Why do we invest so much in solving stormwater? Perhaps, it is because we are already famous for our rain, or perhaps it is our 100 year history of pioneering innovation from airplanes to coffee to software. We think it is because stormwater exemplifies the kind of complex, wicked problem that, once understood, begs creativity and dedication because individual solutions can cascade down into systems that can heal humanity’s broken relationship with nature. Pretty profound stuff.
In this spirit, a group of non-profit leaders have recently developed a Puget Sound-wide campaign called City Habitats. Started by Stewardship Partners, The Nature Conservancy of Washington, Washington Environmental Council and the City of Seattle, City Habitats has now engaged over 100 partners from across the region and across all sectors. With significant investments and support from The Boeing Company, this network is accelerating and amplifying the region’s cutting-edge leadership in stormwater and green infrastructure through collaborative partnership and coordination of efforts. We are “connecting the dots” by bringing .com’s, .org’s, .gov’s and .edu’s together to share ideas, identify emerging issues and opportunities and avoid reinventing the wheel.

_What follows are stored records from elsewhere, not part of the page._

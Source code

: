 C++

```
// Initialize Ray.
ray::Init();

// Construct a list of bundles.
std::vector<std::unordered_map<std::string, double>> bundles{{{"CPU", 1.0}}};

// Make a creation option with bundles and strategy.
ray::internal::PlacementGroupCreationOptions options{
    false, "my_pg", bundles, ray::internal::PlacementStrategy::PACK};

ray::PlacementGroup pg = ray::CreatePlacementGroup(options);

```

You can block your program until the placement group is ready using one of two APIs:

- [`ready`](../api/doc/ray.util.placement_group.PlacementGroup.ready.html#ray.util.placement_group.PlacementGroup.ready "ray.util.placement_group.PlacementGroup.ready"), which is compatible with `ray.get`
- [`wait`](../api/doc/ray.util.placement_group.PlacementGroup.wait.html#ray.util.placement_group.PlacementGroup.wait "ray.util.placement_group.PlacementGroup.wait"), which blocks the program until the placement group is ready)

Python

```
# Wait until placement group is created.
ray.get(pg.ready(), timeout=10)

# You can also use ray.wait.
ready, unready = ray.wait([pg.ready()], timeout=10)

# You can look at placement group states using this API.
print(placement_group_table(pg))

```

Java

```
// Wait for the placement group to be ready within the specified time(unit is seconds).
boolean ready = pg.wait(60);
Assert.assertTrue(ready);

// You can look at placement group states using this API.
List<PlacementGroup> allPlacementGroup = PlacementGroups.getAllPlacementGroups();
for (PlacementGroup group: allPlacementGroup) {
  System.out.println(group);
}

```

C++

City Habitats was represented at StormCon 2017 with 10 full exhibition booths, loosely organized as a “Village”. We presented solutions, ideas, projects and programs from 13 of our partners. StormCon had never had non-profits, universities or government-led programs participate in the exhibition hall before and the response was resounding: we need to do this every year!
Our participants included: from the .edu, Washington Stormwater Center (WSU and UW-led), UW Green Futures Lab and Evergreen College’s Center of Sustainable Infrastructure to the .gov, RainWise program (Seattle and King County-led) and the Puget Sound Caucus of Conservation Districts, to .org’s TNC, ILFI, Stewardship Partners, Salmon-Safe, ECOSS, Friends of Waterfront Seattle, City Habitats, and Earth Corps, City Habitats is demonstrating that collaboration and innovation are critical to the bold vision of actually solving stormwater.